I think I’ve learnt that, in this situation, a split second selection of a good subject is even more crucial that the drawing itself. Choose the wrong thing at the expense of a better subject being missed too. With this next page, I selected a little more carefully. Fleeting glimpses through the crowd of a little girl’s hair bunches was great, as the crowd in front of me, moved and swayed in and out of view I built a sketch of her in her dad’s arms and then noticed the bugler from another marching band had stopped awaiting his cue. Two for the price of one! The circus float had two trapeze artists swinging to and fro and just caught a sketch of one before they moved on.
My final page of scribbles was slowing down as the procession came to a close. In front of me was young baby boy with the roundest cheeks, gazing in absolute awe (or was it confusion?) about him. I couldn’t see his mum at first but tried to describe him, starting with the cheeks! Bizarrely this seemed to work as I then noted his collar and little dungarees, with his chubby little hand clinging onto the stick of his balloon. As I was drawing him, someone moved out of the way and I managed to catch sight of his mum too. The teenage boy was a great subject, his dark hair sprouting out of his woolly hat so typical of his age group, covering his eyes and appearing a little sullen – yet he had been patiently keeping his little brother and sister in check all the time.

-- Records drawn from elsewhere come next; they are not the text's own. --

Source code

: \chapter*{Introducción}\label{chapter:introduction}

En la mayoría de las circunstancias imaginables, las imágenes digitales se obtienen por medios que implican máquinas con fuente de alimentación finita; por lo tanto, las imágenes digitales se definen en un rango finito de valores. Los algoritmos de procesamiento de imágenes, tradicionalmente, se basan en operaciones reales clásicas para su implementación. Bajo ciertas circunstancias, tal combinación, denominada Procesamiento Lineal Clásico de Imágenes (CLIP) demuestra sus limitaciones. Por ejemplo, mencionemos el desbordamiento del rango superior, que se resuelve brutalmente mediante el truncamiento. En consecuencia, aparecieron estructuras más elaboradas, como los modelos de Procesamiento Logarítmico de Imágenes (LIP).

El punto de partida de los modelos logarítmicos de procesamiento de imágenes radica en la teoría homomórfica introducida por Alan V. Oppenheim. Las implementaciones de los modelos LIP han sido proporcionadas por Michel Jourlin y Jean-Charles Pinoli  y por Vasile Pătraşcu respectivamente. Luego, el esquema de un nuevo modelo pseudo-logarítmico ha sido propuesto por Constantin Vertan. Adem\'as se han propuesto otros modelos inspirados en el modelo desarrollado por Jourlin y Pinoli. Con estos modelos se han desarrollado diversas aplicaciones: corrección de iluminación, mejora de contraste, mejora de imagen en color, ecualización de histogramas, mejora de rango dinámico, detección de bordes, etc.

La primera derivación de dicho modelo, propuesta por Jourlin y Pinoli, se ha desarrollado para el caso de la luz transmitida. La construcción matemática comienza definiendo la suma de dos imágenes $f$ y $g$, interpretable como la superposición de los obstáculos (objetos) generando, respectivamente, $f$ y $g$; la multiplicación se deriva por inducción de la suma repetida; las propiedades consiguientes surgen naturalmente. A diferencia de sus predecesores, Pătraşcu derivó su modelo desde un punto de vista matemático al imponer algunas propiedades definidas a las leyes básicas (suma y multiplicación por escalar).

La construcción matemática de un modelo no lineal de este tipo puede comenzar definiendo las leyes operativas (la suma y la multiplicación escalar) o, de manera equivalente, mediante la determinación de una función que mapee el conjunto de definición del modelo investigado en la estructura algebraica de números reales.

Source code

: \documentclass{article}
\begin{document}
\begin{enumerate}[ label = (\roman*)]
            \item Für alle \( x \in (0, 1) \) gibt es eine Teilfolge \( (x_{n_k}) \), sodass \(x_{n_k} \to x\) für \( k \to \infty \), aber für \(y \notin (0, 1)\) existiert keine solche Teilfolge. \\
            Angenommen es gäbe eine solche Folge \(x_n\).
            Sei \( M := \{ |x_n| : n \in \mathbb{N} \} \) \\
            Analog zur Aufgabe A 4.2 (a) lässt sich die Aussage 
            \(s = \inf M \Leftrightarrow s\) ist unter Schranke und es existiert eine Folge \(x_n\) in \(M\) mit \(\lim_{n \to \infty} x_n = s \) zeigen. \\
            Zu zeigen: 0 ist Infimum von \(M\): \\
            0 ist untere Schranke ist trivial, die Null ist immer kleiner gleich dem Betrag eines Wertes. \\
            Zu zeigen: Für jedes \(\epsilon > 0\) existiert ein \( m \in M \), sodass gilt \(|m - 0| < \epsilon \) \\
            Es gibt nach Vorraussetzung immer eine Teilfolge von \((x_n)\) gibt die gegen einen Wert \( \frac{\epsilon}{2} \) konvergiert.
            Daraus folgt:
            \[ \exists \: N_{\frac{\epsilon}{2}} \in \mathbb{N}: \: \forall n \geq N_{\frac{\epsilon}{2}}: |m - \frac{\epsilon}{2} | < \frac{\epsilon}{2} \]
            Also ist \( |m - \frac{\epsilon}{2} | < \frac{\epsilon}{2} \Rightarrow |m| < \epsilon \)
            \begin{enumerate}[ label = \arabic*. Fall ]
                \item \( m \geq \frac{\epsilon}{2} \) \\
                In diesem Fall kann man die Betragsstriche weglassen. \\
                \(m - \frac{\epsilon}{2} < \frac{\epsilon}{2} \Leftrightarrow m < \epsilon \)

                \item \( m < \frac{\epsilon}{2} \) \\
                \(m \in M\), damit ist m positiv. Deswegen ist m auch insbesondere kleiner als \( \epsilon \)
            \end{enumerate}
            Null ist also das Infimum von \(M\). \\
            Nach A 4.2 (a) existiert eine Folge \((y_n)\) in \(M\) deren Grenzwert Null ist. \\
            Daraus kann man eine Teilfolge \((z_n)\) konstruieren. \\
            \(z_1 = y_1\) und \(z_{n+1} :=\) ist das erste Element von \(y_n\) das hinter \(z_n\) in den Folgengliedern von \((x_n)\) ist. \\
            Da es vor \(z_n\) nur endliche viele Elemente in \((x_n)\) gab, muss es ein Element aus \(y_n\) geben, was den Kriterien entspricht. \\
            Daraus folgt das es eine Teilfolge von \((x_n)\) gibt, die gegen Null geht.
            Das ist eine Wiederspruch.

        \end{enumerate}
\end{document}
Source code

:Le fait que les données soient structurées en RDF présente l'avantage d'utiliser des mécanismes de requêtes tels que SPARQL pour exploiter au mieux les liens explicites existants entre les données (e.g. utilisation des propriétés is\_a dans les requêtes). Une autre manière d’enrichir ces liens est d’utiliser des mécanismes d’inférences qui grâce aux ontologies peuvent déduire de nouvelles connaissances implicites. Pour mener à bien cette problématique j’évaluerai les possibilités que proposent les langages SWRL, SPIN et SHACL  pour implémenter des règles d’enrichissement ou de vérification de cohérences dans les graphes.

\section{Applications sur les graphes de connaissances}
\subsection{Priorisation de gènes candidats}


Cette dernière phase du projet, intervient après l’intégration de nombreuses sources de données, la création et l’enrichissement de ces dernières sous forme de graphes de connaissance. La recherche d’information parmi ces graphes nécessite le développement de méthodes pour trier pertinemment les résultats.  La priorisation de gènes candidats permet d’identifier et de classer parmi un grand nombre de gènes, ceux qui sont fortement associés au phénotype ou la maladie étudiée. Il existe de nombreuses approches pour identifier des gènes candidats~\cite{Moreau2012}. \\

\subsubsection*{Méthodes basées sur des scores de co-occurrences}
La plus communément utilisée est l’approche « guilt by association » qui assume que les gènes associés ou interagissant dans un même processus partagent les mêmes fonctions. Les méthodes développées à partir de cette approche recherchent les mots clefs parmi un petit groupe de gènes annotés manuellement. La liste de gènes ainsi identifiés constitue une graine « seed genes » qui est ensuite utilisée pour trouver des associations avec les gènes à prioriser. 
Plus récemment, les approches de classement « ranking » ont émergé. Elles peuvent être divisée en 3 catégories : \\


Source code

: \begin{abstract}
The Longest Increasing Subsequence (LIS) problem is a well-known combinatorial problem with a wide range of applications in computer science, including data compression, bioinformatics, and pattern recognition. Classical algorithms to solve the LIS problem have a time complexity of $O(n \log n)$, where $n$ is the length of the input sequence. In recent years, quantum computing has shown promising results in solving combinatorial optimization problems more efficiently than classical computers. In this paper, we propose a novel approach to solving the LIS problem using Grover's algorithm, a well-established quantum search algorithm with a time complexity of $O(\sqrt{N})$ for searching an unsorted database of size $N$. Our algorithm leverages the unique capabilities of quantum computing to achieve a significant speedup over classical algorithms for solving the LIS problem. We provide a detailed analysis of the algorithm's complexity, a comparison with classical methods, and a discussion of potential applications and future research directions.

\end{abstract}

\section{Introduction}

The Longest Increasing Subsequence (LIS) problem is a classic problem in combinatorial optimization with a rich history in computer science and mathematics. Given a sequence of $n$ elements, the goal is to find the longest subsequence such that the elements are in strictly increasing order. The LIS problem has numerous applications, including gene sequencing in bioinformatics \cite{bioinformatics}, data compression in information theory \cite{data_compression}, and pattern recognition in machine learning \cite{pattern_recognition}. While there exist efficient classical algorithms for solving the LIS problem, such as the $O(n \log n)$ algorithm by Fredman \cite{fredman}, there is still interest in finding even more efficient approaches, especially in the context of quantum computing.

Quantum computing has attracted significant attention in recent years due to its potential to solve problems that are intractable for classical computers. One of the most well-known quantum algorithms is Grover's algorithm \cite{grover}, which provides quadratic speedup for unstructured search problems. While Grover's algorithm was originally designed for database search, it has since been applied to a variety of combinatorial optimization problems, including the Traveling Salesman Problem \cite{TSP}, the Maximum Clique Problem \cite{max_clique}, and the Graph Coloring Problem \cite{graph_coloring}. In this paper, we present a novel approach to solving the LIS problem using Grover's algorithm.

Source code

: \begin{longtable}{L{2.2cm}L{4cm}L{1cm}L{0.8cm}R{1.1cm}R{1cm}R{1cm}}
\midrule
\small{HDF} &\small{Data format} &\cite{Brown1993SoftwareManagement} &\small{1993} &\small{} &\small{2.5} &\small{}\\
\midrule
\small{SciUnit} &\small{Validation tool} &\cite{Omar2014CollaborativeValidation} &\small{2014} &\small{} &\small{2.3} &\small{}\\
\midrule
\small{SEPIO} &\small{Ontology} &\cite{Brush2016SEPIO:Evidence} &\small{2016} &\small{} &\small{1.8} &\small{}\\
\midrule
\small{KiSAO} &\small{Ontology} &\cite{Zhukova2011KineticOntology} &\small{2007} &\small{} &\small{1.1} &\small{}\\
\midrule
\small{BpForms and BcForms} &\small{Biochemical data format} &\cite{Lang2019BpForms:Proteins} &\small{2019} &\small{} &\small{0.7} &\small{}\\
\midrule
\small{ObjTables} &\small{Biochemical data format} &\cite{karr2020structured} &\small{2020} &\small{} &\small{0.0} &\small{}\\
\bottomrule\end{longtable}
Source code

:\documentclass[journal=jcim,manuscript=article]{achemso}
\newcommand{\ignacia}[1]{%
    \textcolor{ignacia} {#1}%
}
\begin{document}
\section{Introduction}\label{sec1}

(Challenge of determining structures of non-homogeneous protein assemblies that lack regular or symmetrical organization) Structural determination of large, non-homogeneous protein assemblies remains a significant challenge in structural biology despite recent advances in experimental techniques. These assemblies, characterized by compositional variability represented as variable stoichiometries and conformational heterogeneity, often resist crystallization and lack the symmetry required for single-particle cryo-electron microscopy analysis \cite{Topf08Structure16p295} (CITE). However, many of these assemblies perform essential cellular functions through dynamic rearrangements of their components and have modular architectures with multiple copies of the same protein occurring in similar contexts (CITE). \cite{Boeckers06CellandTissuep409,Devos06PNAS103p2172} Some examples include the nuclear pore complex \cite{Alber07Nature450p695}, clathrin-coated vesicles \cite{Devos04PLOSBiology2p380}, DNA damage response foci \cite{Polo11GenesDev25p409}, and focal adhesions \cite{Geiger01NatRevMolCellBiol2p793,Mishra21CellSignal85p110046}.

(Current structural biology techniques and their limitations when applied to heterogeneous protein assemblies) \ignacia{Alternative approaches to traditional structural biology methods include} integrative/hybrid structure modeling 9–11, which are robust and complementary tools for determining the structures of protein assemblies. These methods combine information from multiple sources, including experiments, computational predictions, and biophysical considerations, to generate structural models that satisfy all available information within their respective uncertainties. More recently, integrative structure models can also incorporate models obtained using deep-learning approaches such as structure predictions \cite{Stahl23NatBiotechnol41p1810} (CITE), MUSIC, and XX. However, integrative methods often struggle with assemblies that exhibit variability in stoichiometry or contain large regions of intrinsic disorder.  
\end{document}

Going back over the criteria, I missed so many more opportunities than I caught, but I suppose there was a lot going on. I hope I managed to convey energy and movement, it did feel as though I did. I did fall down on the colour aspect, I think I only mentioned it once with the little girl in pink and that was probably so obvious it wasn’t really worth mentioning. However, I do think there are a few select moments that may be nice to include in a future work. I also found it difficult to abbreviate sketches unless I really only did have a split second to produce something. I found I did go back and re-work a little more tone and a little more definition fairly regularly – hopefully, though this was when I had some breathing space to add more remembered detail and was not just over-egging it.
Another very enjoyable experience, which I was surprised to note only lasted just over an hour. I’m therefore, pretty pleased with the amount of drawings I came away with.